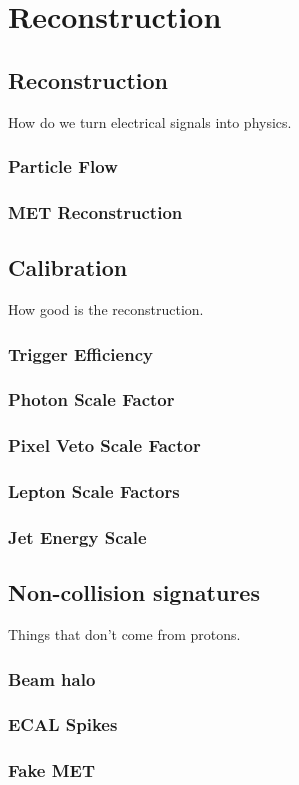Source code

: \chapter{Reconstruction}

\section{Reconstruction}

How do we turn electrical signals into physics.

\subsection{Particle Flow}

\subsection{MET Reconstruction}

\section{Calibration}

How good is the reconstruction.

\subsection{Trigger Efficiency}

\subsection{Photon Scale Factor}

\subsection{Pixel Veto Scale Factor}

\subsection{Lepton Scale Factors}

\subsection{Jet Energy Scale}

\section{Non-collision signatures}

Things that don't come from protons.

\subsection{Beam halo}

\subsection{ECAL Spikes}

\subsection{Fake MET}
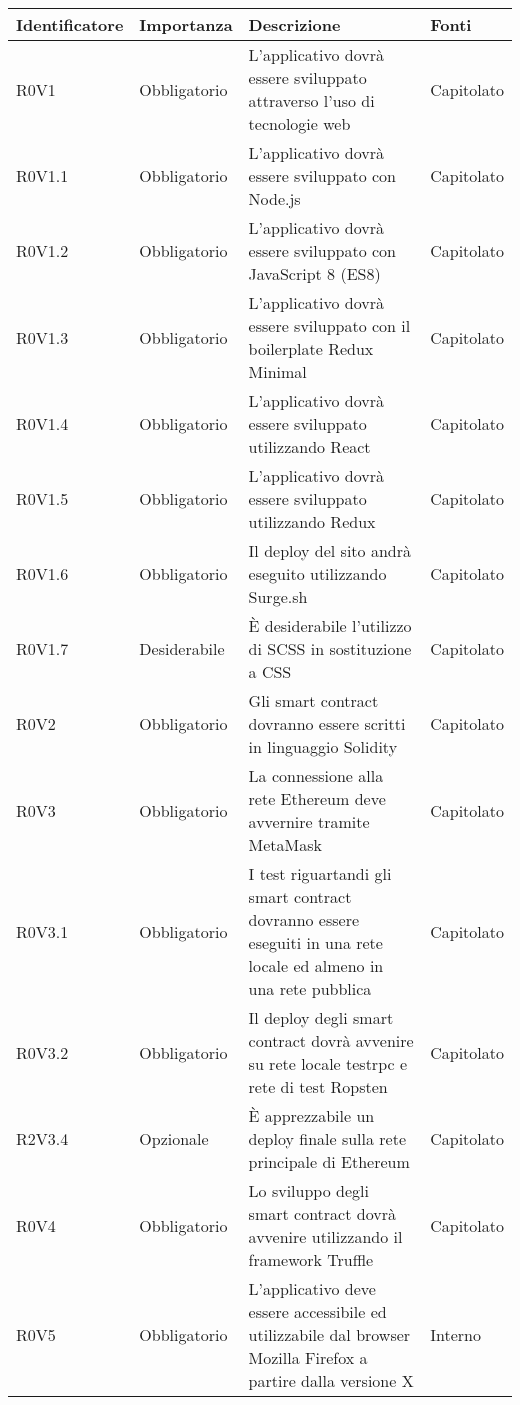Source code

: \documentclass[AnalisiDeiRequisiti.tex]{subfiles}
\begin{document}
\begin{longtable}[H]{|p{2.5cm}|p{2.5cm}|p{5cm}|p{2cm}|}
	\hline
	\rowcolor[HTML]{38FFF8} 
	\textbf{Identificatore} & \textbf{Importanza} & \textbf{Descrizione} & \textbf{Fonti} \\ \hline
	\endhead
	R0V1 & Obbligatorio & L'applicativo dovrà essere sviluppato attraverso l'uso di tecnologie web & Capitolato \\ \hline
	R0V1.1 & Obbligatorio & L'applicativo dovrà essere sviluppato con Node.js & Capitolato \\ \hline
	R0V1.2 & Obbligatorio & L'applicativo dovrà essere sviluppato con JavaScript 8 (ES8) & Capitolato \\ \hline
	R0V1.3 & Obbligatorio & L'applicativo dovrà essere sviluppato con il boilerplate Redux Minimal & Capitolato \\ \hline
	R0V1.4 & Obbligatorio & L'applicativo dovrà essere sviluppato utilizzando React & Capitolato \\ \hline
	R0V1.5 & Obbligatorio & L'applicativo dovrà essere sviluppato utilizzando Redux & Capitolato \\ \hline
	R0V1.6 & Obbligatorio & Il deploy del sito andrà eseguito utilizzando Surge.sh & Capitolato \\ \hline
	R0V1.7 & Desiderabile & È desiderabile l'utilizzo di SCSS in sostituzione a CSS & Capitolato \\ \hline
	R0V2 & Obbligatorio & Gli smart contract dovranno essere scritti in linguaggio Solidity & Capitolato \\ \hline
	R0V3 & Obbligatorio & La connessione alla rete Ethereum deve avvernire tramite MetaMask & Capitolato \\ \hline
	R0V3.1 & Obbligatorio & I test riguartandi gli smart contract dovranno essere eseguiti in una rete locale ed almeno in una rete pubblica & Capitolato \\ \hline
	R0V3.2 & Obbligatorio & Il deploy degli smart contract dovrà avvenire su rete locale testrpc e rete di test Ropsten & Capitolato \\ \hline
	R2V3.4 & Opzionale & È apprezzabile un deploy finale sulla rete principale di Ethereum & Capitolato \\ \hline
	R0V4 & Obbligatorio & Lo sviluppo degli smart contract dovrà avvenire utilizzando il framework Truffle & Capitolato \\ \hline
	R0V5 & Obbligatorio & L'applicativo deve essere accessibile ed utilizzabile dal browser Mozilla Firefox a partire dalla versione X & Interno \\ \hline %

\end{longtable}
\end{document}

☆ ☆ ☆ ☆ ☆

Exercise objective: Please reproduce the listing exactly from its opening line through the line that contains "R0V1.4 & Obbligatorio", both included, with all pictures omitted.

Written reply:
Source code

: \chapter{Reconstruction}

\section{Reconstruction}

How do we turn electrical signals into physics.

\subsection{Particle Flow}

\subsection{MET Reconstruction}

\section{Calibration}

How good is the reconstruction.

\subsection{Trigger Efficiency}

\subsection{Photon Scale Factor}

\subsection{Pixel Veto Scale Factor}

\subsection{Lepton Scale Factors}

\subsection{Jet Energy Scale}

\section{Non-collision signatures}

Things that don't come from protons.

\subsection{Beam halo}

\subsection{ECAL Spikes}

\subsection{Fake MET}
Source code

: \documentclass[AnalisiDeiRequisiti.tex]{subfiles}
\begin{document}
\begin{longtable}[H]{|p{2.5cm}|p{2.5cm}|p{5cm}|p{2cm}|}
	\hline
	\rowcolor[HTML]{38FFF8} 
	\textbf{Identificatore} & \textbf{Importanza} & \textbf{Descrizione} & \textbf{Fonti} \\ \hline
	\endhead
	R0V1 & Obbligatorio & L'applicativo dovrà essere sviluppato attraverso l'uso di tecnologie web & Capitolato \\ \hline
	R0V1.1 & Obbligatorio & L'applicativo dovrà essere sviluppato con Node.js & Capitolato \\ \hline
	R0V1.2 & Obbligatorio & L'applicativo dovrà essere sviluppato con JavaScript 8 (ES8) & Capitolato \\ \hline
	R0V1.3 & Obbligatorio & L'applicativo dovrà essere sviluppato con il boilerplate Redux Minimal & Capitolato \\ \hline
	R0V1.4 & Obbligatorio & L'applicativo dovrà essere sviluppato utilizzando React & Capitolato \\ \hline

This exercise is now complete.